» **Problem**:
Whenever a line in the records below contains "Jframe", pick it out.

» **Data to process**:
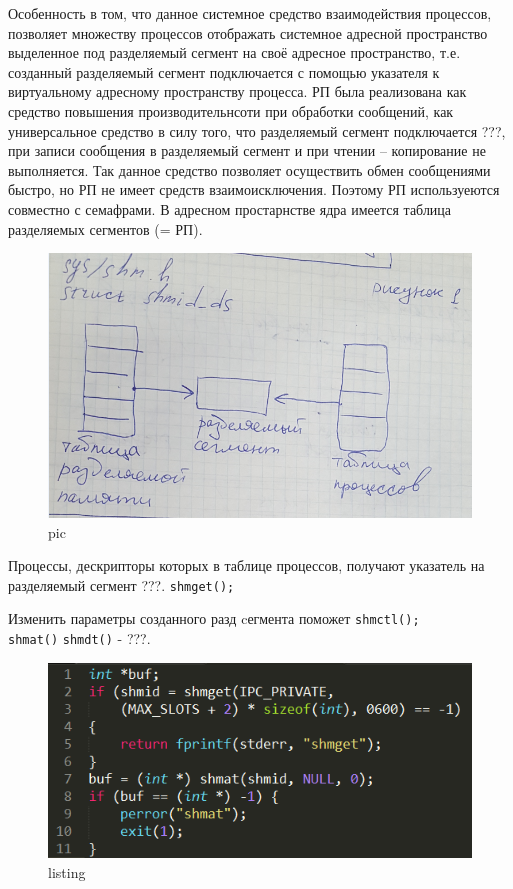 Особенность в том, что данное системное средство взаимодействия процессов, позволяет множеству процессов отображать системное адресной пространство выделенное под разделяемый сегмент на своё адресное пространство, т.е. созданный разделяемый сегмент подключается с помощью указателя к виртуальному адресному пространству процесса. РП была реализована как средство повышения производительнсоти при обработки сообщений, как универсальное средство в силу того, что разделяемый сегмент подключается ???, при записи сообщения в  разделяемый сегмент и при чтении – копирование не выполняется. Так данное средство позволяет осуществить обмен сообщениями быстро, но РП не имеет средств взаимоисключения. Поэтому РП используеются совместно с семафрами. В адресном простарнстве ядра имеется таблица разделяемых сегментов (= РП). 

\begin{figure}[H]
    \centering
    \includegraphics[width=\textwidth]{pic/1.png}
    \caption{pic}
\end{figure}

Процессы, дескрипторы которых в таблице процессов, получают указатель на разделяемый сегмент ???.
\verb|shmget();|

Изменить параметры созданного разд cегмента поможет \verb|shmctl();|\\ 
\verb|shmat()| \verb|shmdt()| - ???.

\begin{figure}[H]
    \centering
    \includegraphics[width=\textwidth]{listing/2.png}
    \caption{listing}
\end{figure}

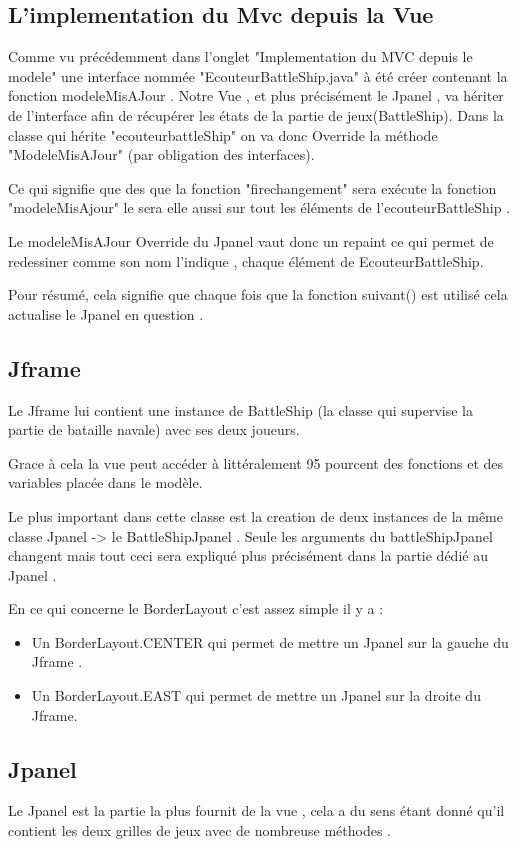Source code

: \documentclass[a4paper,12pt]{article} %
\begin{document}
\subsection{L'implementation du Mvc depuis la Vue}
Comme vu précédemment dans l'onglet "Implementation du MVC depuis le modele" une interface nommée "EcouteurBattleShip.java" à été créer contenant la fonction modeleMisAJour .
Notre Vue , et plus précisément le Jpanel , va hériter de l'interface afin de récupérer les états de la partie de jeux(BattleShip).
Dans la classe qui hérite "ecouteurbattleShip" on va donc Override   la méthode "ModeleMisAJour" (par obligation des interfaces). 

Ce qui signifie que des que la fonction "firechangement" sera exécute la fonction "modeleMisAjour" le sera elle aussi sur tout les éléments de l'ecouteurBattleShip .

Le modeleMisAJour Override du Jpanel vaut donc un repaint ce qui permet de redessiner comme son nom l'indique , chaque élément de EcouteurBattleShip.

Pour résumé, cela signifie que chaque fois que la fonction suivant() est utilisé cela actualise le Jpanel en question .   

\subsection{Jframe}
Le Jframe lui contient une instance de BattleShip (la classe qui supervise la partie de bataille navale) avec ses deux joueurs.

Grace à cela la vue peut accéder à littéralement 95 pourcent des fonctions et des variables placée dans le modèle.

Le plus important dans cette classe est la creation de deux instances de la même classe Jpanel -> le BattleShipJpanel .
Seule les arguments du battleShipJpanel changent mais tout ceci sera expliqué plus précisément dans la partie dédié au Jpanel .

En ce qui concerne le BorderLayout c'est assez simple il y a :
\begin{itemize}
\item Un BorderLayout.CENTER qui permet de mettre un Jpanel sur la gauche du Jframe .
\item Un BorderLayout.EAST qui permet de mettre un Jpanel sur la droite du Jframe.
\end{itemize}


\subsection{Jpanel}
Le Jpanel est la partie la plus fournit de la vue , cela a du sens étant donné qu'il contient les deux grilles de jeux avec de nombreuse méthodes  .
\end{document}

---

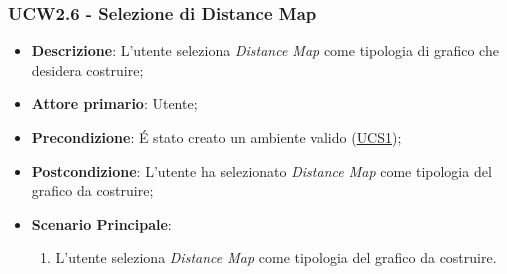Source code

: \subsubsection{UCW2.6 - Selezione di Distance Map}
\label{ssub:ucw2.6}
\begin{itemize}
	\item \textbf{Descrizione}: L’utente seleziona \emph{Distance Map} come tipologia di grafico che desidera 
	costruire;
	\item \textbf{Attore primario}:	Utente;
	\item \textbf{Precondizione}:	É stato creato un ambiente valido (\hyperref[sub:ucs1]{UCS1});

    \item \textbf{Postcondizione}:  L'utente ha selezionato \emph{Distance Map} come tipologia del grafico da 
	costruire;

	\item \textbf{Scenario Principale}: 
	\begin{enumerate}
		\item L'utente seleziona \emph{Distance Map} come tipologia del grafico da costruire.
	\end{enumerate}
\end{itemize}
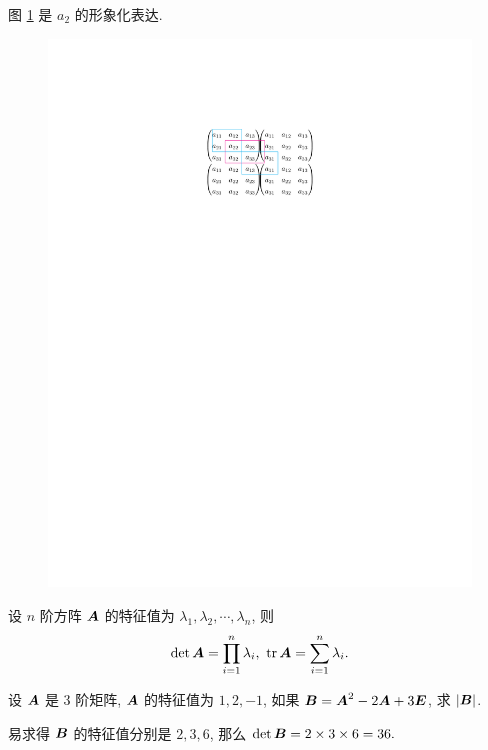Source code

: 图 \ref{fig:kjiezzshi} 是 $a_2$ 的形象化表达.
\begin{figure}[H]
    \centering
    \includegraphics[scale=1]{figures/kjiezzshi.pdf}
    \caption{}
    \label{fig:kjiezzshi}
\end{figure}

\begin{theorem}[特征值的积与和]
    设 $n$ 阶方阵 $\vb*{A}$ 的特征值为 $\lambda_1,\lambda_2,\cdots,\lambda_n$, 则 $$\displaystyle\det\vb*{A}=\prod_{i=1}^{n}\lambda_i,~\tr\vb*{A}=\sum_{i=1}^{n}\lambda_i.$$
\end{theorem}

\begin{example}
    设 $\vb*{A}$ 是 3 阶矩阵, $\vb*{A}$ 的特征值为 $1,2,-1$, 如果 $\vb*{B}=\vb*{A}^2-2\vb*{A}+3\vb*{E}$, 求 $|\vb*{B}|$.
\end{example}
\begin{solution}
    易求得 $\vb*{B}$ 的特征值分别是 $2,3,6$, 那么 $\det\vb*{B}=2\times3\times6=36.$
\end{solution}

» **Exercise result**:
\subsection{Jframe}
Le Jframe lui contient une instance de BattleShip (la classe qui supervise la partie de bataille navale) avec ses deux joueurs.
\item Un BorderLayout.CENTER qui permet de mettre un Jpanel sur la gauche du Jframe .
\item Un BorderLayout.EAST qui permet de mettre un Jpanel sur la droite du Jframe.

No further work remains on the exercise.